= Task to complete =
Below are some records. Return exactly the lines from the one with "e as prostaglandinas" to the one with "dor, parte do inchaço e a febre caem.", and nothing else.

==== Records shown ====

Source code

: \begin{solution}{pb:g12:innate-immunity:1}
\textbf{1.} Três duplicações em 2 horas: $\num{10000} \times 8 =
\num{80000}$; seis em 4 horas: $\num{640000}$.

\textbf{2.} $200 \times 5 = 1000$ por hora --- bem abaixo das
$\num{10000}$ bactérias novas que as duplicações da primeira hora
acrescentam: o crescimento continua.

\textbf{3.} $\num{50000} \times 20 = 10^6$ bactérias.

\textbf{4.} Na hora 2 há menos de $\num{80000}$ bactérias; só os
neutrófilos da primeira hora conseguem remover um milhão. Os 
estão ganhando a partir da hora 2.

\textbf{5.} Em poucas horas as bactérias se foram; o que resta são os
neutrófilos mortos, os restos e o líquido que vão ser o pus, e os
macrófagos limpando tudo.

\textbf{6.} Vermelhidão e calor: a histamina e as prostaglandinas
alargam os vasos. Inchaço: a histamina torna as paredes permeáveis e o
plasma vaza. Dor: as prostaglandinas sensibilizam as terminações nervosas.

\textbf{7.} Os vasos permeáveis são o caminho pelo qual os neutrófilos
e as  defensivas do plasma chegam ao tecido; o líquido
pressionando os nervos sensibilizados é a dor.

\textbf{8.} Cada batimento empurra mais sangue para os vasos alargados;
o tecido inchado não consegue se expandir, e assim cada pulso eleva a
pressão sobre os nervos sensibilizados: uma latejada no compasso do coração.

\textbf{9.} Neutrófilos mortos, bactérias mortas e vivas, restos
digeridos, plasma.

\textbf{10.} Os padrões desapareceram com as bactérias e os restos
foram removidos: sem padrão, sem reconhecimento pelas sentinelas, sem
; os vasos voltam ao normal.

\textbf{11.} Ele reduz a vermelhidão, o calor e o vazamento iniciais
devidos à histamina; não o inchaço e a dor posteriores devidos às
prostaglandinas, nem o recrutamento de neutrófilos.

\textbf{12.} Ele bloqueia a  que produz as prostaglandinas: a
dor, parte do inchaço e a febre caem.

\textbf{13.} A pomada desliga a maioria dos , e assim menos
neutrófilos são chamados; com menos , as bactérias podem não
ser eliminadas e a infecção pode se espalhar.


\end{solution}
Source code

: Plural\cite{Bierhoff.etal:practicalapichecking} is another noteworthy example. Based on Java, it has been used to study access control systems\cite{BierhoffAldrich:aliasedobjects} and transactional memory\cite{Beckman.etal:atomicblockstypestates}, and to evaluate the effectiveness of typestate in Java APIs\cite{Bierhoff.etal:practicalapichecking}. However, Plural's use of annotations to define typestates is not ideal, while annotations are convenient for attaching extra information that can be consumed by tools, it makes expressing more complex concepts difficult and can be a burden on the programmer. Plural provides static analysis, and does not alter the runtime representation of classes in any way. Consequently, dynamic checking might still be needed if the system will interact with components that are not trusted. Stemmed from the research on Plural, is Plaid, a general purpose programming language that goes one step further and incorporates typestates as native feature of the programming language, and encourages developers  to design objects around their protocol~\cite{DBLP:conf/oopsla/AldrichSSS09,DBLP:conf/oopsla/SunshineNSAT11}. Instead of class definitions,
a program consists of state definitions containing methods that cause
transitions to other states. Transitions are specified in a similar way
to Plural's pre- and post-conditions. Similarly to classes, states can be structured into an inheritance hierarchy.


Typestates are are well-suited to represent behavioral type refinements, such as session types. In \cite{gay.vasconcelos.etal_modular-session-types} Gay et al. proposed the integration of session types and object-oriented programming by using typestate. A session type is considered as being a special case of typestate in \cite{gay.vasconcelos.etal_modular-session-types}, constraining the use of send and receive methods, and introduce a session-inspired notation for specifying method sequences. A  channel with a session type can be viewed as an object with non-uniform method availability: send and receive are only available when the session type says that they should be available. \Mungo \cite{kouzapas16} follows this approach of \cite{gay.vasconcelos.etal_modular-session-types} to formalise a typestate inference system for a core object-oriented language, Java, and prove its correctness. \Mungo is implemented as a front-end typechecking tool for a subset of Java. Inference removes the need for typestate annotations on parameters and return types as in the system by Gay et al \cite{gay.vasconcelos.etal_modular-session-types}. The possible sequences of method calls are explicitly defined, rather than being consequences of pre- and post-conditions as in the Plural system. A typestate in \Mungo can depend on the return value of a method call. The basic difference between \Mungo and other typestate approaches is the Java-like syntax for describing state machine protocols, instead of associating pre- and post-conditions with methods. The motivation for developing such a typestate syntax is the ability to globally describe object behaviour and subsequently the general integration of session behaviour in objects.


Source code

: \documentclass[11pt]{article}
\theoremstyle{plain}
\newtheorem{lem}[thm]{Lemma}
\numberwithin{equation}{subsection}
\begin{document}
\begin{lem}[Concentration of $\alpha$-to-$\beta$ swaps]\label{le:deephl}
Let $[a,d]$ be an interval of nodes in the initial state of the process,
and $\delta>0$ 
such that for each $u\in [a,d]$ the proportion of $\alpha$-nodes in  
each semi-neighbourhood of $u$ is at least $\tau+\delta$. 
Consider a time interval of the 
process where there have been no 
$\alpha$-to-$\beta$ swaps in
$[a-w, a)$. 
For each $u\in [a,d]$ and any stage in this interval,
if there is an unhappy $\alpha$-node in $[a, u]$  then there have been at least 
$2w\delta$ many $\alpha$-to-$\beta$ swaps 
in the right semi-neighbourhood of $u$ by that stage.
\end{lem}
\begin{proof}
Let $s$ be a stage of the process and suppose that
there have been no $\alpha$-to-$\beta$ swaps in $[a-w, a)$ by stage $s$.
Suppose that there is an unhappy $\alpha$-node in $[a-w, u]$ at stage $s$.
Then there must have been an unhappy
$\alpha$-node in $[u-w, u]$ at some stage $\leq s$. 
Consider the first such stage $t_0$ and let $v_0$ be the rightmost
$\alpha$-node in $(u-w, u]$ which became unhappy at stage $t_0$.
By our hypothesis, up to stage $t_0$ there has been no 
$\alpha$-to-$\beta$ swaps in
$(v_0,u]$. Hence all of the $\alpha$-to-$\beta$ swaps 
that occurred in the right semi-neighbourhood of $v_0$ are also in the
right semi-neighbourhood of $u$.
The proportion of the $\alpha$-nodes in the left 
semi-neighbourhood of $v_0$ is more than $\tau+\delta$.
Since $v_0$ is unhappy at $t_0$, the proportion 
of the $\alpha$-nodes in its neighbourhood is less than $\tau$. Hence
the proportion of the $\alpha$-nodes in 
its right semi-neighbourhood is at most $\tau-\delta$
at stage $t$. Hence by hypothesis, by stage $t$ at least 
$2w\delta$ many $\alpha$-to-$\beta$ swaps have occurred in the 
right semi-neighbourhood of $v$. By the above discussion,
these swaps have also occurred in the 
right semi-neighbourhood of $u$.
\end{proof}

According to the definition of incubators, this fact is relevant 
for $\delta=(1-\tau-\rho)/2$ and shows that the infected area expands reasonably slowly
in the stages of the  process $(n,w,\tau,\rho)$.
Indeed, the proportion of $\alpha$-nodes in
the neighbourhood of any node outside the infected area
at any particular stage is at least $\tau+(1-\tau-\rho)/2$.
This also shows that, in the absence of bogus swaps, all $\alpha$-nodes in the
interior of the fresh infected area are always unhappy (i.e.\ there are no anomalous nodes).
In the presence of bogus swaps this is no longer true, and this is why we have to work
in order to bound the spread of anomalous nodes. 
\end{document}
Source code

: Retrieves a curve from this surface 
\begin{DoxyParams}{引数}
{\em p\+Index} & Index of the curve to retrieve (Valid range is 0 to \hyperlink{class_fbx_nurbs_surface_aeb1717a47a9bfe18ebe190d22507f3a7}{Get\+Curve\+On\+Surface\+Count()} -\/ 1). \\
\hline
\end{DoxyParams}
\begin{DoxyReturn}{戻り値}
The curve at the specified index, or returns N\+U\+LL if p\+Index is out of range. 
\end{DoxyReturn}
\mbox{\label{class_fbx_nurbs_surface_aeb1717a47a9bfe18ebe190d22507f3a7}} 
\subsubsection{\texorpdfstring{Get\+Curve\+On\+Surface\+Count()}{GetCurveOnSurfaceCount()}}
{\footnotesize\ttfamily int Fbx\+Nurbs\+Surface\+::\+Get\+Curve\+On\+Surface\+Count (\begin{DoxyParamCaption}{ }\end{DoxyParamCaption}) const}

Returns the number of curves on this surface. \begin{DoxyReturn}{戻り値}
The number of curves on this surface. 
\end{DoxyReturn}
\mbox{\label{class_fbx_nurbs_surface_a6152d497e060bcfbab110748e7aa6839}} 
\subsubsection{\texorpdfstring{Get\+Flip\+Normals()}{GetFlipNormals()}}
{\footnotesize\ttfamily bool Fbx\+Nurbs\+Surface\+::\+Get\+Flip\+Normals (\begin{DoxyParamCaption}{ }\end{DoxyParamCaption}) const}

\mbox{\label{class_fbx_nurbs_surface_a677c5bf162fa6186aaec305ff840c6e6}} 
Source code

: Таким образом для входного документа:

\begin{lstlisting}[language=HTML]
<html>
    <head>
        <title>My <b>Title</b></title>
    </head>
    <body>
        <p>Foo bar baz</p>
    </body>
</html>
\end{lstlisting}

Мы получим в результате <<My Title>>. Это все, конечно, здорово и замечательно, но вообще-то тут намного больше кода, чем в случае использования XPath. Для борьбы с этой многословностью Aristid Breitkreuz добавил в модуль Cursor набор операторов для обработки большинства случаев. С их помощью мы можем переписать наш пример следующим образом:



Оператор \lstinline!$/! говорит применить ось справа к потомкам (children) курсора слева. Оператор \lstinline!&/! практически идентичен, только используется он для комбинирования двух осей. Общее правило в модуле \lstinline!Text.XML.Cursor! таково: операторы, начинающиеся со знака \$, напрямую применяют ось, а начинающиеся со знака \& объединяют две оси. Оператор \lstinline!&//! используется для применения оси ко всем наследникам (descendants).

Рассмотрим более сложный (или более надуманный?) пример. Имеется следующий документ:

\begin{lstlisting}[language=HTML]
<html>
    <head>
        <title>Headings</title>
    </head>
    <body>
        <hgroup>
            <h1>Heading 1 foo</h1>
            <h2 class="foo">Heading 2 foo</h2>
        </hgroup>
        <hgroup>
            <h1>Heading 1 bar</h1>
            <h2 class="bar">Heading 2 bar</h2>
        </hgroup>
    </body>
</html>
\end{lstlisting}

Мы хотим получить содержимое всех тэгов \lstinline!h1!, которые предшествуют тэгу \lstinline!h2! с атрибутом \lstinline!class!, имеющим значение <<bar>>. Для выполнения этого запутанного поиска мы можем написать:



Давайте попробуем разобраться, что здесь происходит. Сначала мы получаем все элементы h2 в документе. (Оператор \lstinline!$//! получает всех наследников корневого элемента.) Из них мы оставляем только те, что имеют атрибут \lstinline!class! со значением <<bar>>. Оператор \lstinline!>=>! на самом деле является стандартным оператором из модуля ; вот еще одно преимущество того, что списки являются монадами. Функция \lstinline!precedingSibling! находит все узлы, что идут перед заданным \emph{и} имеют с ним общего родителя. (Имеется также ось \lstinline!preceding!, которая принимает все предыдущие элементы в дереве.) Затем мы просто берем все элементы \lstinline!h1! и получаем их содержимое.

====

= Exercise solution =
\textbf{6.} Vermelhidão e calor: a histamina e as prostaglandinas
alargam os vasos. Inchaço: a histamina torna as paredes permeáveis e o
plasma vaza. Dor: as prostaglandinas sensibilizam as terminações nervosas.

\textbf{7.} Os vasos permeáveis são o caminho pelo qual os neutrófilos
e as  defensivas do plasma chegam ao tecido; o líquido
pressionando os nervos sensibilizados é a dor.

\textbf{8.} Cada batimento empurra mais sangue para os vasos alargados;
o tecido inchado não consegue se expandir, e assim cada pulso eleva a
pressão sobre os nervos sensibilizados: uma latejada no compasso do coração.

\textbf{9.} Neutrófilos mortos, bactérias mortas e vivas, restos
digeridos, plasma.

\textbf{10.} Os padrões desapareceram com as bactérias e os restos
foram removidos: sem padrão, sem reconhecimento pelas sentinelas, sem
; os vasos voltam ao normal.

\textbf{11.} Ele reduz a vermelhidão, o calor e o vazamento iniciais
devidos à histamina; não o inchaço e a dor posteriores devidos às
prostaglandinas, nem o recrutamento de neutrófilos.

\textbf{12.} Ele bloqueia a  que produz as prostaglandinas: a
dor, parte do inchaço e a febre caem.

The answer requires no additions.